- _PROBLEM TO SOLVE_
Take the whole listing and reproduce it exactly, pictures excepted.

- _EXERCISE INPUT_

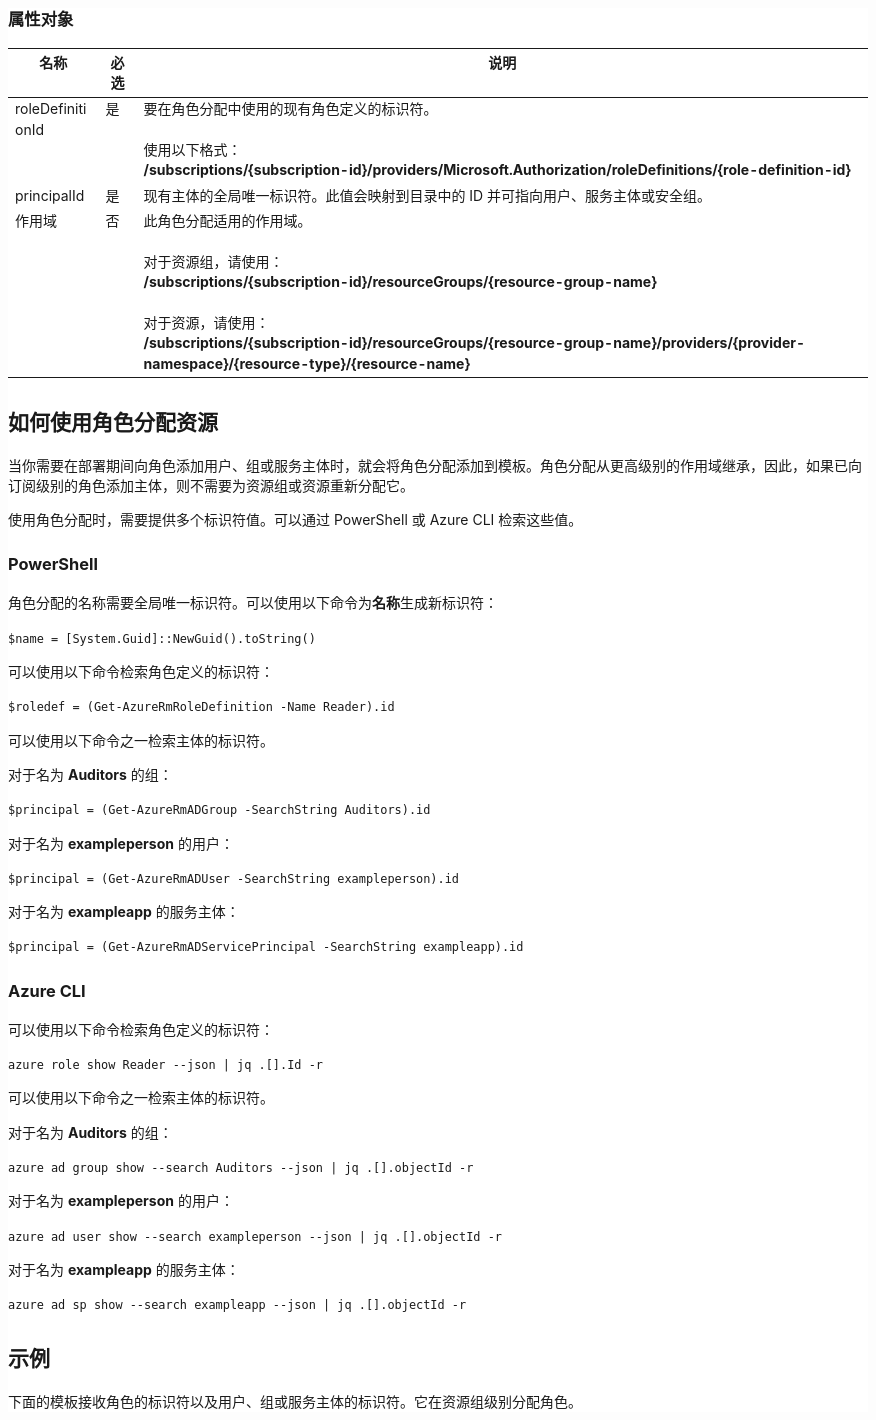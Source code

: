 ### 属性对象
| 名称 | 必选 | 说明 |
| --- | --- | --- |
| roleDefinitionId |是 |要在角色分配中使用的现有角色定义的标识符。<br /><br /> 使用以下格式：<br />**/subscriptions/{subscription-id}/providers/Microsoft.Authorization/roleDefinitions/{role-definition-id}** |
| principalId |是 |现有主体的全局唯一标识符。此值会映射到目录中的 ID 并可指向用户、服务主体或安全组。 |
| 作用域 |否 |此角色分配适用的作用域。<br /><br />对于资源组，请使用：<br />**/subscriptions/{subscription-id}/resourceGroups/{resource-group-name}**<br /><br />对于资源，请使用：<br />**/subscriptions/{subscription-id}/resourceGroups/{resource-group-name}/providers/{provider-namespace}/{resource-type}/{resource-name}** |

## 如何使用角色分配资源
当你需要在部署期间向角色添加用户、组或服务主体时，就会将角色分配添加到模板。角色分配从更高级别的作用域继承，因此，如果已向订阅级别的角色添加主体，则不需要为资源组或资源重新分配它。

使用角色分配时，需要提供多个标识符值。可以通过 PowerShell 或 Azure CLI 检索这些值。

### PowerShell
角色分配的名称需要全局唯一标识符。可以使用以下命令为**名称**生成新标识符：

    $name = [System.Guid]::NewGuid().toString()

可以使用以下命令检索角色定义的标识符：

    $roledef = (Get-AzureRmRoleDefinition -Name Reader).id

可以使用以下命令之一检索主体的标识符。

对于名为 **Auditors** 的组：

    $principal = (Get-AzureRmADGroup -SearchString Auditors).id

对于名为 **exampleperson** 的用户：

    $principal = (Get-AzureRmADUser -SearchString exampleperson).id

对于名为 **exampleapp** 的服务主体：

    $principal = (Get-AzureRmADServicePrincipal -SearchString exampleapp).id 

### Azure CLI
可以使用以下命令检索角色定义的标识符：

    azure role show Reader --json | jq .[].Id -r

可以使用以下命令之一检索主体的标识符。

对于名为 **Auditors** 的组：

    azure ad group show --search Auditors --json | jq .[].objectId -r

对于名为 **exampleperson** 的用户：

    azure ad user show --search exampleperson --json | jq .[].objectId -r

对于名为 **exampleapp** 的服务主体：

    azure ad sp show --search exampleapp --json | jq .[].objectId -r

## 示例
下面的模板接收角色的标识符以及用户、组或服务主体的标识符。它在资源组级别分配角色。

- _OUTPUT_
Source code

: ### 属性对象
| 名称 | 必选 | 说明 |
| --- | --- | --- |
| roleDefinitionId |是 |要在角色分配中使用的现有角色定义的标识符。<br /><br /> 使用以下格式：<br />**/subscriptions/{subscription-id}/providers/Microsoft.Authorization/roleDefinitions/{role-definition-id}** |
| principalId |是 |现有主体的全局唯一标识符。此值会映射到目录中的 ID 并可指向用户、服务主体或安全组。 |
| 作用域 |否 |此角色分配适用的作用域。<br /><br />对于资源组，请使用：<br />**/subscriptions/{subscription-id}/resourceGroups/{resource-group-name}**<br /><br />对于资源，请使用：<br />**/subscriptions/{subscription-id}/resourceGroups/{resource-group-name}/providers/{provider-namespace}/{resource-type}/{resource-name}** |

## 如何使用角色分配资源
当你需要在部署期间向角色添加用户、组或服务主体时，就会将角色分配添加到模板。角色分配从更高级别的作用域继承，因此，如果已向订阅级别的角色添加主体，则不需要为资源组或资源重新分配它。

使用角色分配时，需要提供多个标识符值。可以通过 PowerShell 或 Azure CLI 检索这些值。

### PowerShell
角色分配的名称需要全局唯一标识符。可以使用以下命令为**名称**生成新标识符：

    $name = [System.Guid]::NewGuid().toString()

可以使用以下命令检索角色定义的标识符：

    $roledef = (Get-AzureRmRoleDefinition -Name Reader).id

可以使用以下命令之一检索主体的标识符。

对于名为 **Auditors** 的组：

    $principal = (Get-AzureRmADGroup -SearchString Auditors).id

对于名为 **exampleperson** 的用户：

    $principal = (Get-AzureRmADUser -SearchString exampleperson).id

对于名为 **exampleapp** 的服务主体：

    $principal = (Get-AzureRmADServicePrincipal -SearchString exampleapp).id 

### Azure CLI
可以使用以下命令检索角色定义的标识符：

    azure role show Reader --json | jq .[].Id -r

可以使用以下命令之一检索主体的标识符。

对于名为 **Auditors** 的组：

    azure ad group show --search Auditors --json | jq .[].objectId -r

对于名为 **exampleperson** 的用户：

    azure ad user show --search exampleperson --json | jq .[].objectId -r

对于名为 **exampleapp** 的服务主体：

    azure ad sp show --search exampleapp --json | jq .[].objectId -r

## 示例
下面的模板接收角色的标识符以及用户、组或服务主体的标识符。它在资源组级别分配角色。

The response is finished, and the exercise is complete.